Materials provided START

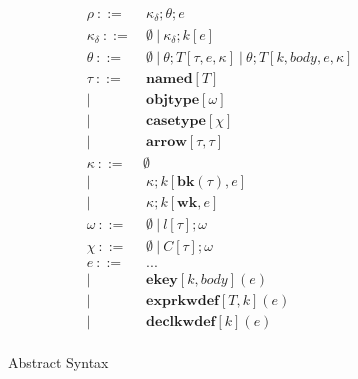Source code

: \begin{figure}[t]
\begin{align*}
      \rho              ~::=&~ \kappa_{\delta};\theta;e\\
      \kappa_{\delta}   ~::=&~ \emptyset ~ | ~ \kappa_{\delta};k[e]\\
      \theta                  ~::=&~ \emptyset ~ | ~ \theta; T[\tau, e, \kappa] ~ | ~ \theta; T[k, body, e, \kappa]\\
      \tau              ~::=&~ \mathbf{named}[T]\\
                              |~    & ~ \mathbf{objtype}[\omega]\\
                              |~    & ~ \mathbf{casetype}[\chi]\\
                              |~  & ~ \mathbf{arrow}[\tau, \tau]\\
      \kappa                  ~::=& \emptyset\\       
                              |~  & ~ \kappa;k[\mathbf{bk}(\tau),e]\\
                              |~  & ~ \kappa;k[\mathbf{wk},e]\\
      \omega                  ~::=&~ \emptyset ~|~ l[\tau];\omega\\
      \chi              ~::=& ~\emptyset ~ | ~C[\tau];\omega\\
      e                       ~::=&~ ...\\
                              | ~ &~ \mathbf{ekey}[k,body](e)\\
                              | ~ &~ \mathbf{exprkwdef}[T,k](e)\\
                              | ~ &~ \mathbf{declkwdef}[k](e)\\
\end{align*}
\caption{Abstract Syntax}
\label{formal-syntax}
\end{figure}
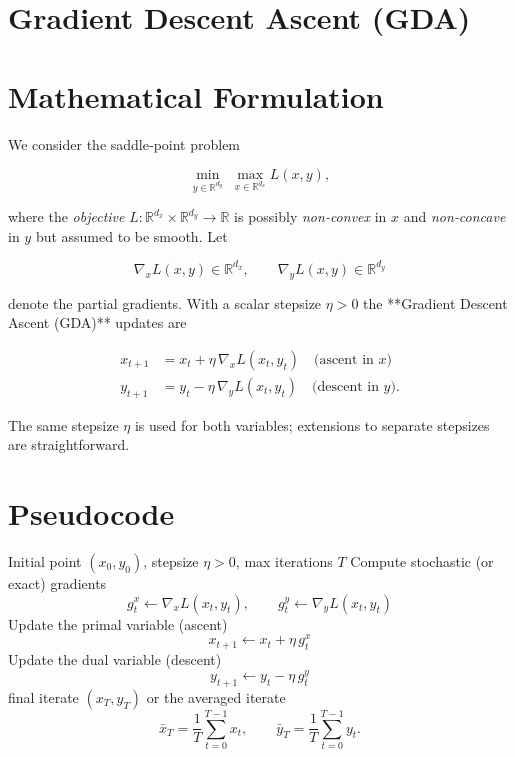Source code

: \documentclass{article}
\begin{document}
\section*{Gradient Descent Ascent (GDA)}

\section*{Mathematical Formulation}
We consider the saddle‑point problem  

\[
\min_{y\in\mathbb{R}^{d_y}}\;\max_{x\in\mathbb{R}^{d_x}} L(x,y),
\]

where the \emph{objective} \(L:\mathbb{R}^{d_x}\times\mathbb{R}^{d_y}\rightarrow\mathbb{R}\) is possibly \emph{non‑convex} in \(x\) and \emph{non‑concave} in \(y\) but assumed to be smooth.  
Let  

\[
\nabla_x L(x,y)\in\mathbb{R}^{d_x},\qquad 
\nabla_y L(x,y)\in\mathbb{R}^{d_y}
\]

denote the partial gradients.  
With a scalar stepsize \(\eta>0\) the **Gradient Descent Ascent (GDA)** updates are  

\[
\boxed{
\begin{aligned}
x_{t+1}&=x_t+\eta\,\nabla_x L(x_t,y_t) \quad\text{(ascent in }x\text{)}\\
y_{t+1}&=y_t-\eta\,\nabla_y L(x_t,y_t) \quad\text{(descent in }y\text{)} .
\end{aligned}}
\tag{1}
\]

The same stepsize \(\eta\) is used for both variables; extensions to separate stepsizes are straightforward.

\section*{Pseudocode}
\begin{algorithm}[H]
\caption{Gradient Descent Ascent (GDA)}
\begin{algorithmic}[1]
\Require Initial point \((x_0,y_0)\), stepsize \(\eta>0\), max iterations $T$
    \State Compute stochastic (or exact) gradients  
    \[
    g^x_t \gets \nabla_x L(x_t,y_t),\qquad 
    g^y_t \gets \nabla_y L(x_t,y_t)
    \]
    \State Update the primal variable (ascent)
    \[
    x_{t+1}\gets x_t+\eta\, g^x_t
    \]
    \State Update the dual variable (descent)
    \[
    y_{t+1}\gets y_t-\eta\, g^y_t
    \]
\EndFor
\State \Return final iterate \((x_T,y_T)\) or the averaged iterate
\[
\bar x_T=\frac1T\sum_{t=0}^{T-1}x_t,\qquad 
\bar y_T=\frac1T\sum_{t=0}^{T-1}y_t .
\]
\end{algorithmic}
\end{algorithm}
\end{document}
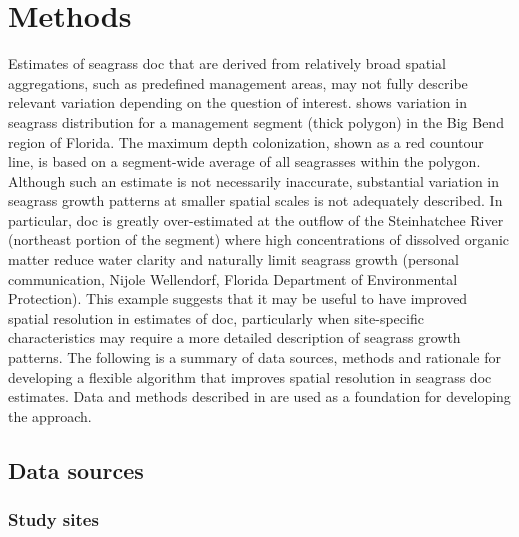 \documentclass[letterpaper,12pt,oneside]{article}\usepackage[]{graphicx}\usepackage[]{color}
\begin{document}
\section{Methods}

Estimates of seagrass \ac{doc} that are derived from relatively broad spatial aggregations, such as predefined management areas, may not fully describe relevant variation depending on the question of interest.  shows variation in seagrass distribution for a management segment (thick polygon) in the Big Bend region of Florida.  The maximum depth colonization, shown as a red countour line, is based on a segment-wide average of all seagrasses within the polygon.  Although such an estimate is not necessarily inaccurate, substantial variation in seagrass growth patterns at smaller spatial scales is not adequately described. In particular, \ac{doc} is greatly over-estimated at the outflow of the Steinhatchee River (northeast portion of the segment) where high concentrations of dissolved organic matter reduce water clarity and naturally limit seagrass growth (personal communication, Nijole Wellendorf, Florida Department of Environmental Protection).  This example suggests that it may be useful to have improved spatial resolution in estimates of \ac{doc}, particularly when site-specific characteristics may require a more detailed description of seagrass growth patterns.  The following is a summary of data sources, methods and rationale for developing a flexible algorithm that improves spatial resolution in seagrass \ac{doc} estimates.  Data and methods described in  are used as a foundation for developing the approach.

\subsection{Data sources}

\subsubsection{Study sites}
\end{document}
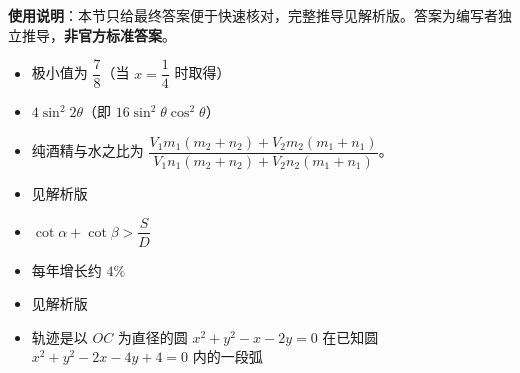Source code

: 
\begin{gknotice}
\textbf{使用说明}：本节只给最终答案便于快速核对，完整推导见解析版。答案为编写者独立推导，\textbf{非官方标准答案}。
\end{gknotice}

\begin{itemize}[leftmargin=2.6em]
  \item[\textbf{1.}] 极小值为 $\dfrac78$（当 $x=\dfrac14$ 时取得）
  \item[\textbf{2.}] $4\sin^2 2\theta$（即 $16\sin^2\theta\cos^2\theta$）
  \item[\textbf{3.}] 纯酒精与水之比为 $\dfrac{V_1m_1(m_2+n_2)+V_2m_2(m_1+n_1)}{V_1n_1(m_2+n_2)+V_2n_2(m_1+n_1)}$。
  \item[\textbf{4.}] 见解析版
  \item[\textbf{5.}] $\cot\alpha+\cot\beta>\dfrac SD$
  \item[\textbf{6.}] 每年增长约 $4\%$
  \item[\textbf{7.}] 见解析版
  \item[\textbf{8.}] 轨迹是以 $OC$ 为直径的圆 $x^2+y^2-x-2y=0$ 在已知圆 $x^2+y^2-2x-4y+4=0$ 内的一段弧
\end{itemize}
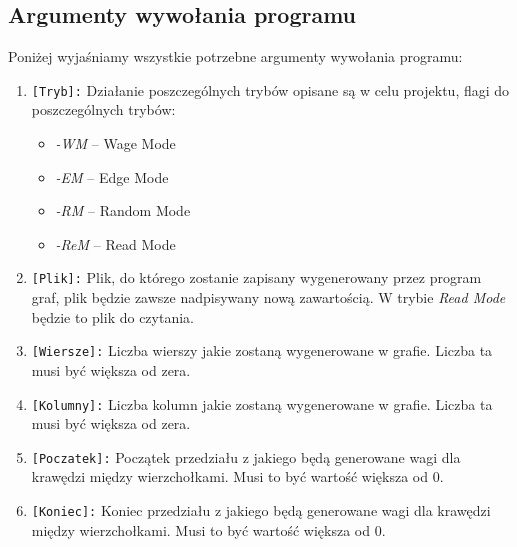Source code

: \documentclass[10pt, a4paper]{report}
\begin{document}
\subsection{Argumenty wywołania programu}
Poniżej wyjaśniamy wszystkie potrzebne argumenty wywołania programu:
\begin{enumerate}
    \item \texttt{[Tryb]:}
    \newline Działanie poszczególnych trybów opisane są w celu projektu, flagi do poszczególnych trybów:
    \begin{itemize}
        \item \textit{-WM} -- Wage Mode
        \item \textit{-EM} -- Edge Mode
        \item \textit{-RM} -- Random Mode
        \item \textit{-ReM} -- Read Mode
    \end{itemize}

    \item \texttt{[Plik]:}
    \newline Plik, do którego zostanie zapisany wygenerowany przez program graf, 
    plik będzie zawsze nadpisywany nową zawartością. W trybie \textit{Read Mode} będzie to plik do czytania.

    \item \texttt{[Wiersze]:}
    \newline Liczba wierszy jakie zostaną wygenerowane w grafie. Liczba ta musi być większa od zera.

    \item \texttt{[Kolumny]:}
    \newline Liczba kolumn jakie zostaną wygenerowane w grafie. Liczba ta musi być większa od zera.

    \item \texttt{[Poczatek]:}
    \newline Początek przedziału z jakiego będą generowane wagi dla krawędzi między wierzchołkami. Musi to być wartość większa od 0.

    \item \texttt{[Koniec]:}
    \newline Koniec przedziału z jakiego będą generowane wagi dla krawędzi między wierzchołkami. Musi to być wartość większa od 0.


\end{enumerate}
\end{document}
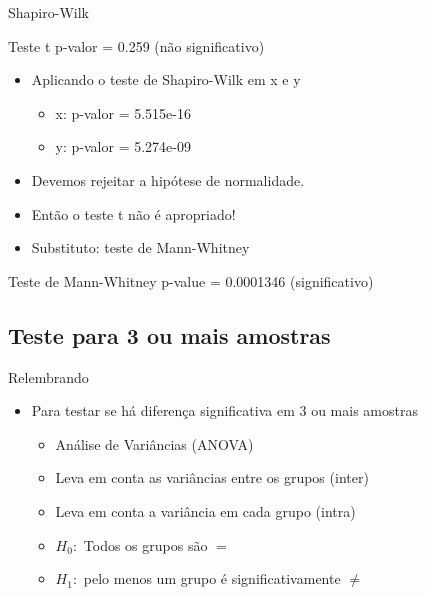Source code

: \documentclass{beamer}
\begin{document}
\begin{frame}{Shapiro-Wilk}
  \begin{block}{Teste t}
    p-valor = 0.259 (não significativo)
  \end{block}
  \begin{itemize}
  \item<2-> Aplicando o teste de Shapiro-Wilk em x e y
    \begin{itemize}
    \item<2-> x: p-valor = 5.515e-16
    \item<2-> y: p-valor = 5.274e-09
    \end{itemize}
  \item Devemos rejeitar a hipótese de normalidade.
  \item Então o teste t \alert{não é} apropriado!
  \item Substituto: teste de Mann-Whitney
  \end{itemize}
  \begin{block}{Teste de Mann-Whitney}
    p-value = \alert{0.0001346} (significativo)
  \end{block}
\end{frame}

\subsection[3+ amostras]{Teste para 3 ou mais amostras}

\begin{frame}{Relembrando}
  \begin{itemize}
  \item Para testar se há diferença significativa em 3 ou mais amostras
    \begin{itemize}
    \item Análise de Variâncias (ANOVA)
    \item Leva em conta as variâncias entre os grupos (\alert{inter})
    \item Leva em conta a variância em cada grupo (\alert{intra})
    \item $H_0:$ Todos os grupos são $=$
    \item $H_1:$ pelo menos um grupo é significativamente $\ne$
    \end{itemize}
  \end{itemize}
\end{frame}
\end{document}
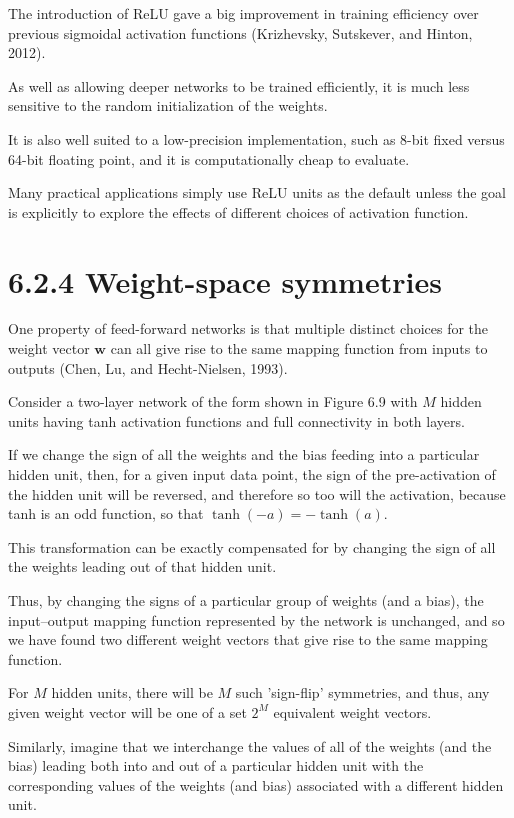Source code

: \documentclass{article}
\begin{document}
The introduction of ReLU gave a big improvement in training efficiency over previous sigmoidal activation functions (Krizhevsky, Sutskever, and Hinton, 2012). 

As well as allowing deeper networks to be trained efficiently, it is much less sensitive to the random initialization of the weights. 

It is also well suited to a low-precision implementation, such as 8-bit fixed versus 64-bit floating point, and it is computationally cheap to evaluate. 

Many practical applications simply use ReLU units as the default unless the goal is explicitly to explore the effects of different choices of activation function.


\section{6.2.4 Weight-space symmetries}

One property of feed-forward networks is that multiple distinct choices for the weight vector $\mathbf{w}$ can all give rise to the same mapping function from inputs to outputs (Chen, Lu, and Hecht-Nielsen, 1993). 

Consider a two-layer network of the form shown in Figure 6.9 with $M$ hidden units having tanh activation functions and full connectivity in both layers. 

If we change the sign of all the weights and the bias feeding into a particular hidden unit, then, for a given input data point, the sign of the pre-activation of the hidden unit will be reversed, and therefore so too will the activation, because tanh is an odd function, so that $\tanh(-a) = -\tanh(a)$. 

This transformation can be exactly compensated for by changing the sign of all the weights leading out of that hidden unit. 

Thus, by changing the signs of a particular group of weights (and a bias), the input–output mapping function represented by the network is unchanged, and so we have found two different weight vectors that give rise to the same mapping function. 

For $M$ hidden units, there will be $M$ such 'sign-flip' symmetries, and thus, any given weight vector will be one of a set $2^M$ equivalent weight vectors.

Similarly, imagine that we interchange the values of all of the weights (and the bias) leading both into and out of a particular hidden unit with the corresponding values of the weights (and bias) associated with a different hidden unit. 
\end{document}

Materials provided END

— Description of the task —
Each line, starting with the one that holds "Similarly, imagine that" and ending with the last line of the listing, is to be restated exactly.

— Response —
Similarly, imagine that we interchange the values of all of the weights (and the bias) leading both into and out of a particular hidden unit with the corresponding values of the weights (and bias) associated with a different hidden unit. 
\end{document}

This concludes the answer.